Aussi, faut-il en vouloir à tous ces mauvais esprits qui raillent les nobles illusions, ou si l'on veut, les mensonges illustres des peuples: à travers ces belles banderolles de tournois, ces faisceaux d'épées et de lances, ces palais enchantés, on aperçoit la méchante figure de Rabelais, aux joues saillantes, aux yeux ronds, à l'expression ignoble; rien de bas, de commun, comme cette figure de Rabelais[32], telle que la peinture nous l'a conservée[33]; sa vie bouffonne et crapuleuse, il la consacre à détruire les croyances dorées, à se moquer des chevaliers loyaux: les illusions glorieuses pour le devoir, pour la patrie, il les place dans son île des lanternes; érudit, farci de grec et de latin, à la grosse panse, aux lèvres épaisses, aux yeux égrillards, avec ses doigts sales et crochus, il gratte les blasons, souille les étendards; les soldats ne sont plus que les moutons de Panurge, et dans sa langue inintelligible, il détruit les grandes causes d'orgueil pour les nations. Les époques modernes ne sont pas exemptes de leur Rabelais, natures mauvaises et égoïstes, qui tuent les poëmes épiques des peuples.

V
NAISSANCE, ÉDUCATION ET MARIAGE DE FRANÇOIS Ier.
1494-1514.

Arbre généalogique de François Ier est difficile à retrouver, car il n'était qu'une frêle branche sur le tronc verdoyant des Valois, comme le dit Clément Marot.
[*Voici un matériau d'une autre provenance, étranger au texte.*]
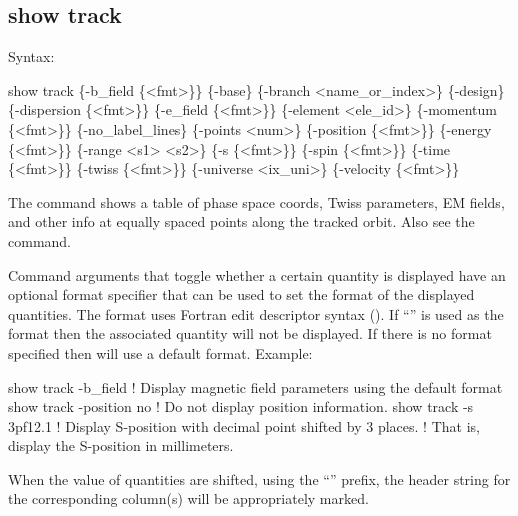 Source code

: {{{{{{{{{{{\vfill\break


\subsection{show track}
\label{s:show.track}

Syntax:
\begin{example}
  show track \{-b_field \{<fmt>\}\} \{-base\} \{-branch <name_or_index>\} \{-design\} 
      \{-dispersion \{<fmt>\}\} \{-e_field \{<fmt>\}\} \{-element <ele_id>\} \{-momentum \{<fmt>\}\} 
      \{-no_label_lines\} \{-points <num>\} \{-position \{<fmt>\}\} \{-energy \{<fmt>\}\} 
      \{-range <s1> <s2>\} \{-s \{<fmt>\}\} \{-spin \{<fmt>\}\} \{-time \{<fmt>\}\} 
      \{-twiss \{<fmt>\}\} \{-universe <ix_uni>\} \{-velocity \{<fmt>\}\}
\end{example}

The  command shows a table of phase space coords, Twiss parameters, EM fields, and
other info at equally spaced points along the tracked orbit. Also see the 
command.

Command arguments that toggle whether a certain quantity is displayed have an optional 
format specifier that can be used to set the format of the displayed quantities. The format uses
Fortran edit descriptor syntax (). If ``'' is used as the format then
the associated quantity will not be displayed. If there is no format specified then \tao will use
a default format. Example:
\begin{example}
  show track -b_field      ! Display magnetic field parameters using the default format
  show track -position no  ! Do not display position information.
  show track -s 3pf12.1    ! Display S-position with decimal point shifted by 3 places.
                           !   That is, display the S-position in millimeters.
\end{example}
When the value of quantities are shifted, using the ``'' prefix, the header string for the
corresponding column(s) will be appropriately marked.

}}}}}}}}}}}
Le roi Charles V avait plusieurs fils; le cadet, duc d'Orléans, épousa Valentine Visconti, fille du seigneur de Milan, mariage qui le fit riche en écus d'or: origine des droits de la France sur le Milanais. Le duc d'Orléans fut ce prince galant, léger, frappé au cœur par les ordres jaloux de Jean, duc de Bourgogne, au coin de la rue Barbette[34].

Il laissa trois fils; l'aîné monta sur le trône sous le nom de Louis XII; le second, comte des Vertus, ne laissa pas de postérité légitime; le troisième, Jean, fut créé duc d'Angoulême[35]. Le Roi avait eu également un bâtard, le vaillant comte de Dunois[36], tige de la maison de Longueville. Jean, comte d'Angoulême, captif pendant vingt-six ans, comme gage et rançon, en Angleterre, y épousa Marguerite de Rohan; il en eut un fils, Charles, comme lui, duc d'Angoulême, marié à Louise de Savoie; son fils aîné reçut en baptême le nom de François, comte d'Angoulême (il fut depuis le roi François Ier).
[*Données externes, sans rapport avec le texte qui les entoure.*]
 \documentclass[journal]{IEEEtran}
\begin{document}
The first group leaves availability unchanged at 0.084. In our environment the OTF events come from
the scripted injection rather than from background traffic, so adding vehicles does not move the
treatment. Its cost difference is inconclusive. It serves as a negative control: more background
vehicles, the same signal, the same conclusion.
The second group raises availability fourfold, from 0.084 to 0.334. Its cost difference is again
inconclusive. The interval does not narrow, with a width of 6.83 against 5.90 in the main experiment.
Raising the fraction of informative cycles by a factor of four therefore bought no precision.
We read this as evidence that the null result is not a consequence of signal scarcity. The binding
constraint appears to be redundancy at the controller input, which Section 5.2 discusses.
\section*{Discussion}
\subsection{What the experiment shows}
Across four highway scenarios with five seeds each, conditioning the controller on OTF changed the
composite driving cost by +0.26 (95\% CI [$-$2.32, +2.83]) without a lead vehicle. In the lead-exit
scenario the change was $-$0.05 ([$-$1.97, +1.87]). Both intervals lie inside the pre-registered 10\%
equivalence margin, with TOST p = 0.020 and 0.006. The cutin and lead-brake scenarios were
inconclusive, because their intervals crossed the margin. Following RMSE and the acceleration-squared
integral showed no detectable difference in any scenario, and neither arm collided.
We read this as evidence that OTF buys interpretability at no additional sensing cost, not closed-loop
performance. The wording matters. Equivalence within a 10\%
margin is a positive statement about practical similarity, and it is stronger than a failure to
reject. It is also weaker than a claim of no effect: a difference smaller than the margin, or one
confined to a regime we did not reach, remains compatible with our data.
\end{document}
Rien de plus attrayant, que le journal de Louise de Savoie, écrit sur l'enfance de François Ier, celui qu'elle nomme son roi, son seigneur, son César et son fils; c'est une tendre mère qui suit toutes les pulsations du cœur de son enfant; elle recueille les premières larmes que François versa à trois ans[37], quand il perdit son petit chien Hapagon «qui était de bon amour et loyal à son maître»[38]. Louise de Savoie avait d'abord résidé à Cognac, dépendance de son apanage; quand Louis XII monta sur le trône, elle vint résider au château d'Amboise, la demeure royale. Un jour que l'enfant montait avec imprudence une haquenée, que le maréchal De Gyé, son gouverneur, lui avait donnée, il fut emporté à travers la forêt; on craignit pour sa vie: «mais Dieu, continue le journal de Louise de Savoie, ne me voulut m'abandonner, connaissant que si cas fortuit m'eût si soudainement privée de mon amour, j'eusse été trop infortunée»[39].
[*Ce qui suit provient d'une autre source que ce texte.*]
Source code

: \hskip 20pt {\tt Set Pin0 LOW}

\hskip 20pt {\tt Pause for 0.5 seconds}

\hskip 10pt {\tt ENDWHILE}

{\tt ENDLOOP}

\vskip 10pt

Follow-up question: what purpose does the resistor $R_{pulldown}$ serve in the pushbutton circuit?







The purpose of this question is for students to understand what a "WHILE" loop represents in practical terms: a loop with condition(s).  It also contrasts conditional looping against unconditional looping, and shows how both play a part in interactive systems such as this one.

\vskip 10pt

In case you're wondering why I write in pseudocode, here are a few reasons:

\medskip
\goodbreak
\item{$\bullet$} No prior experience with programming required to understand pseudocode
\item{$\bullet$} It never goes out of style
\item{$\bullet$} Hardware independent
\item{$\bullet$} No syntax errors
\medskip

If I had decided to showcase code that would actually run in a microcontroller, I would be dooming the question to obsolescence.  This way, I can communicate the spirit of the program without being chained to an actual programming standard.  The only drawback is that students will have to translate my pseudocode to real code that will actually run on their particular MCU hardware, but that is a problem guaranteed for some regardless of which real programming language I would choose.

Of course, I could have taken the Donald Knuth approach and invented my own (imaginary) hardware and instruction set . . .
A treize ans, rien n'était plus impétueux et plus brave que François, à qui son royal cousin Louis XII donnait le comté de Valois. Le premier à tous les exercices de chevalerie, à la lutte, aux joutes, il reçut dans un de ces combats, une pierre au front, lancée avec tant de violence par une fronde, qu'on le crut mort; on lui rasa la tête, jamais depuis il ne porta de cheveux, comme on peut le voir dans tous ses portraits de la renaissance. Louis XII, pour retenir ce caractère violent, le mit aux mains d'un chevalier prudent et sage, Arthur de Gouffier de Boissy[40], qui, pour exprimer son devoir de surveillance tendre et attentive auprès d'un élève de cette trempe de feu, donna pour devise à François, la salamandre avec cette légende, nutrisco et extinguo, (je le nourris et je l'éteins), c'est-à-dire, je l'instruis et je le contiens[41]; explication naturelle d'une devise interprêtée de mille manières étranges par les érudits. Cette salamandre et cette devise effacées pour d'autres grandeurs plus modernes, sont restées sur quelques vieilles portes en ruine du château de Fontainebleau[42]; plus respectées au château de Blois, la salamandre brille sur les fenêtres ornées de la renaissance, comme le chiffre de Diane de Poitiers et d'Henri II sur le vieux Louvre.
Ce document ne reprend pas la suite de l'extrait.